IQ of the OM-D E-M5 over the Canon SL1

Discussion in 'Olympus Cameras' started by sooper, Jul 3, 2013.

  1. sooper

    sooper Mu-43 Regular

    Jun 17, 2012
    I'm very very close to buying a E-M5 but I saw the SL1/100D today and it just made me think a bit. It more or less has the same dimensions except that it's substantially thicker. It's lighter (although it does feel a bit cheap in the hands) and looks plasticy. It has an optical viewfinder and I'd have access to a larger library of lenses (I think?), but any zoom/telephoto lens would be very big to carry around.

    My main interest however is image quality; the Canon has the larger APS-C sensor, but this is an old sensor and from what I've read has less dynamic range than the E-M5. This is where I get a bit stuck, surely this means that the IQ of the E-M5 should better?

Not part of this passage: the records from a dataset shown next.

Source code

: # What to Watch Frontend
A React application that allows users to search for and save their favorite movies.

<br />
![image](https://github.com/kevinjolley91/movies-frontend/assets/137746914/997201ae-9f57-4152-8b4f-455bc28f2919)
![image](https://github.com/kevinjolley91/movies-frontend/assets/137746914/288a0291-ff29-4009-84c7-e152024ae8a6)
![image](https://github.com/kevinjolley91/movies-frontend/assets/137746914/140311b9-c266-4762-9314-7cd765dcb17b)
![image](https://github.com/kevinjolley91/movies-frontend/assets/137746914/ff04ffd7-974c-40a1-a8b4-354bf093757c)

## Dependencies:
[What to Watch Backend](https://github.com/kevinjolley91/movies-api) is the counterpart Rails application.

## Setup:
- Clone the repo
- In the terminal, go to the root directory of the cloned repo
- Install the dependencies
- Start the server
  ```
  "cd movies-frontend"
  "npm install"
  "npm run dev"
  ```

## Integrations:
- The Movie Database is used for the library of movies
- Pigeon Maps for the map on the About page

    The E-M5 has IBIS, articulating touch screen, faster autofocus?, weather-sealing, looks better, and to me atleast, is better built.

    Has anyone had experience with both? What are your thoughts on IQ?
  2. stratokaster

    stratokaster Mu-43 All-Pro Subscribing Member

    Jan 4, 2011
    Kyiv, Ukraine
    The OM-D E-M5 has a significantly better sensor. The IQ of the Canon EOS SL1 is basically the same as the Panasonic G5, which has an additional advantage of being heavily discounted right now.

    DxOMark results for those three cameras
  3. There are things that I still like about the current generation Canon APS-C sensors, but dynamic range remains a weakpoint IMHO. It's not bad as such, and not every photographic situation calls for a sensor with high DR, but they do feel restricted if you are used to shooting an Olympus, Samsung, Sony, etc with 12+ stops of DR.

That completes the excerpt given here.